Good point. The only cap policy that I think would be reasonable would be to set all the slower connections to something more generous like 600 GB and the top tier connections to 1 TB, then implement a policy to increase the caps by 15% per year (doubling time = 4.96 years). The exact year over year cap growth would have to be based on a scientific study of the per-user increase in fixed line broadband Internet yearly data consumption in the US.
Caps should be in place to prevent abuse, not to artificially punish regular users doing a reasonable amount of work / activity. I always like the public water analogy.
Now granted, public water is metered instead of a flat rate, but let's say hypothetically that it were flat rate.

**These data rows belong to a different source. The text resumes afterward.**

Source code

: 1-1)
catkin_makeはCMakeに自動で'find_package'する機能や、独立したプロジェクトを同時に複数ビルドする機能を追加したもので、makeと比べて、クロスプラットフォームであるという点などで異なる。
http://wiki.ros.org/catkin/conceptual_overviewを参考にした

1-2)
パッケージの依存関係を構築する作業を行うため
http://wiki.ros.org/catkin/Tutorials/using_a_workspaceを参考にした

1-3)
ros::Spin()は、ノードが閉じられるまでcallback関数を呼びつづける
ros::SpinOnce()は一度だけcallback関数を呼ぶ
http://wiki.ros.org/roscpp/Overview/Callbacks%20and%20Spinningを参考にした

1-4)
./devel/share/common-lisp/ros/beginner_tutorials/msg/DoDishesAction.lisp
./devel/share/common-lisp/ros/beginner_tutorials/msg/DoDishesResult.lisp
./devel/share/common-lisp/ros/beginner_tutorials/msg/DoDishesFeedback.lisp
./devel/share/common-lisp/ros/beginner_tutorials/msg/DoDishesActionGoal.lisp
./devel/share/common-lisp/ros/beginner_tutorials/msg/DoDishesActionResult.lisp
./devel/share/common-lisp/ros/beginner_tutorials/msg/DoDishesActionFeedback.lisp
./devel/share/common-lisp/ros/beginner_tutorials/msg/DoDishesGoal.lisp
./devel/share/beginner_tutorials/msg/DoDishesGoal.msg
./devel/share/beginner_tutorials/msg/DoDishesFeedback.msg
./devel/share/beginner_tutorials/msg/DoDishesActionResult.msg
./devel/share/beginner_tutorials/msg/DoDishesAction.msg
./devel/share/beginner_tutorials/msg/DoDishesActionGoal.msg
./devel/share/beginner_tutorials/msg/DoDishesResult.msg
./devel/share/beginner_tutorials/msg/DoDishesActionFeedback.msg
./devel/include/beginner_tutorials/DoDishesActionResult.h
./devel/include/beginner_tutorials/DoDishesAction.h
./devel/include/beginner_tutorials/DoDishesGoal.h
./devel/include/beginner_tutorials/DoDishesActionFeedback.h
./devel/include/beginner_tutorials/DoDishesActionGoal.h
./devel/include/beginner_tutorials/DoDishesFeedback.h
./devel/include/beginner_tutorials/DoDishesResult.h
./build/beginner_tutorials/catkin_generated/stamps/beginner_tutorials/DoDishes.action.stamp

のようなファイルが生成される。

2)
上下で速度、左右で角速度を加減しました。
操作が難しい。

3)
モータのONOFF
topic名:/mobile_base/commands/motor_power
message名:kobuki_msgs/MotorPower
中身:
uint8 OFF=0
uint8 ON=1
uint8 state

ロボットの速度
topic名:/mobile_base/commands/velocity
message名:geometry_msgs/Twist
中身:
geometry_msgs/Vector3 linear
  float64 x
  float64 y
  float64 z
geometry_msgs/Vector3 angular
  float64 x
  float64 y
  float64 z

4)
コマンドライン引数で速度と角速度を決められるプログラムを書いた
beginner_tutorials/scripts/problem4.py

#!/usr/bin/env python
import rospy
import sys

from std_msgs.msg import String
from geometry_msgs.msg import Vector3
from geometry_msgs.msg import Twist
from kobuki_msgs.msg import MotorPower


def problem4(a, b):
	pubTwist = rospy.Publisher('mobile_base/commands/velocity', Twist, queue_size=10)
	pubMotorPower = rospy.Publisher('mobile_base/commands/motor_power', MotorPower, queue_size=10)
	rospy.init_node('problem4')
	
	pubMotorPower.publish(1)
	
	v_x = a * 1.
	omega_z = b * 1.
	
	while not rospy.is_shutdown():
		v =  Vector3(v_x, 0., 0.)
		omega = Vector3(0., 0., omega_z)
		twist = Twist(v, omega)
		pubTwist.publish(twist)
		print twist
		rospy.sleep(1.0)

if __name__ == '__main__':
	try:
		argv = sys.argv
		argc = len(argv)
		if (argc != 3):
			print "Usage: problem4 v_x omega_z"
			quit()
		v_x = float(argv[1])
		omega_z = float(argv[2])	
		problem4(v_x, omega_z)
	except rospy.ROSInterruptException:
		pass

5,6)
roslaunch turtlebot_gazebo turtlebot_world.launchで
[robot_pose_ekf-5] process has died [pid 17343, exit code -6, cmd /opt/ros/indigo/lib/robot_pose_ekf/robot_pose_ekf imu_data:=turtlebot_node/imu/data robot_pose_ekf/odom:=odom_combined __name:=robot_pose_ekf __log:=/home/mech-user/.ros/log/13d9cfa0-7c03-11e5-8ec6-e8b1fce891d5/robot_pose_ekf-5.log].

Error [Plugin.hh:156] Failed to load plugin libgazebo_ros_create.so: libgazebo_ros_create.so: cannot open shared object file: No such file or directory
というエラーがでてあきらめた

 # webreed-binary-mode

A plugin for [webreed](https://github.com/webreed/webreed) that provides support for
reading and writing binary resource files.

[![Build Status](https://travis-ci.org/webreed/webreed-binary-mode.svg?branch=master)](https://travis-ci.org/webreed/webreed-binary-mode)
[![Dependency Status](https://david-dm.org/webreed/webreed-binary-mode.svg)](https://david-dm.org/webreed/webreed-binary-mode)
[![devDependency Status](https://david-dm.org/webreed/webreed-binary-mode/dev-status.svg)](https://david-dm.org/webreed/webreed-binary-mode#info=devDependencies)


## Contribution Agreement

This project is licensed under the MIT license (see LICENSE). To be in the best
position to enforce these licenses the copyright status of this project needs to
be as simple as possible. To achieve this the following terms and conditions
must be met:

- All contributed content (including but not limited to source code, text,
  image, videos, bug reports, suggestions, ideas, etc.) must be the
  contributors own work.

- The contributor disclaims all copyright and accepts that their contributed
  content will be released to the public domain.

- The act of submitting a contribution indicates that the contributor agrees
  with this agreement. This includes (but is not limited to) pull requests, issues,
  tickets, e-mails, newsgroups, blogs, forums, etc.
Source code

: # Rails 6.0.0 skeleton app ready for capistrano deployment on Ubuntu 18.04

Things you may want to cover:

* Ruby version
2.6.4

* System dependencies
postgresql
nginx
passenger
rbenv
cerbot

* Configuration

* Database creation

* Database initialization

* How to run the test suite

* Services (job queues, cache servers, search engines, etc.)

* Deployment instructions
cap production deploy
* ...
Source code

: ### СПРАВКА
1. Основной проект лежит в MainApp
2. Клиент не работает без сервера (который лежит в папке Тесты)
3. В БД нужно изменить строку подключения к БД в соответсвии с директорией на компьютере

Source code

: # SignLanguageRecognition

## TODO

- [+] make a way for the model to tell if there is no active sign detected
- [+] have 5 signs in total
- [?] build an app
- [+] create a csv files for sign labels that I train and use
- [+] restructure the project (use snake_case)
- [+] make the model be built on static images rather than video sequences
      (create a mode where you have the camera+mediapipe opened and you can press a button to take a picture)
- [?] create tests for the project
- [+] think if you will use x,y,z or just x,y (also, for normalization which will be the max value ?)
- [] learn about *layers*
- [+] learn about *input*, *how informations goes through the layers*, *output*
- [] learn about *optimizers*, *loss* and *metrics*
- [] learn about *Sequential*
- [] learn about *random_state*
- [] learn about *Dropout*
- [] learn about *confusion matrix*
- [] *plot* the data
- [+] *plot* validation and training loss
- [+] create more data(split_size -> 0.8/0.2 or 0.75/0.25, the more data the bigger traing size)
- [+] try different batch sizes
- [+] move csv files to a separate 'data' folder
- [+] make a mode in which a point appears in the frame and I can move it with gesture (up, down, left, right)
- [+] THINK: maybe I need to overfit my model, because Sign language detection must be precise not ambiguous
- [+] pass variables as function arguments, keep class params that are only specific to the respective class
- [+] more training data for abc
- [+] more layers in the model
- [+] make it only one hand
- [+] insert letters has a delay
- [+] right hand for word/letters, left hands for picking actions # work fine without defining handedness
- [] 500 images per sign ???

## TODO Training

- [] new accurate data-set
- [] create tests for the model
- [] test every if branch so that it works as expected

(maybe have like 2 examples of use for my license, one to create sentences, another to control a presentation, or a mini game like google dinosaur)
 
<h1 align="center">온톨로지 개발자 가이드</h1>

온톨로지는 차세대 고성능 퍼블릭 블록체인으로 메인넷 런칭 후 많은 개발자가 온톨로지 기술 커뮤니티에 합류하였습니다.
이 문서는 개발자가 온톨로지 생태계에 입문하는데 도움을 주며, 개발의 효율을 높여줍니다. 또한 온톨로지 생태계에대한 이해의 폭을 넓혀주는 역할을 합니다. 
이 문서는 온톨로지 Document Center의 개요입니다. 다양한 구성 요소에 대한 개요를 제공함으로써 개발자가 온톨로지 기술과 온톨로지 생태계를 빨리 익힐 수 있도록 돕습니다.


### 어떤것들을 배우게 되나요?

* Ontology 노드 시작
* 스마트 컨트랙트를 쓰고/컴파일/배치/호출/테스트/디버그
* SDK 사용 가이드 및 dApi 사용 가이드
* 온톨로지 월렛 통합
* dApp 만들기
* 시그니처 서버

If you turn on all the sinks and showers in your house and just leave them on 24/7, you're going to get a call from the water provider, no matter who it is, whether you're on a flat rate plan or metered. Even if you're paying for the water on a per-volume basis, even if that makes them a significant amount of money, they'd rather you *not* use their resource to the point of exhaustion, because it impacts other customers.
If, on the other hand, you happen to be a pool enthusiast and have a gigantic pool filling your backyard, and invite neighbors and friends over to dirty up your pool and have to frequently drain and re-fill it, you could end up using many times more water than your neighbors. But you're doing it for what is nominally a legitimate *purpose* - you aren't just running it down the drain because you can; you're doing it for entertainment/social purposes. You're also probably using water at a much slower rate than the guy who leaves all his faucets and showers on 24/7.
If caps are low enough that the pool enthusiast can face punitive fees or risk being disconnected from the water supply, that's *broken*. The only guy they should be catching in their net is overt resource *abusers* (whether intentional or accidental; maybe they have a virus that is pegging their connection as part of a DDoS botnet).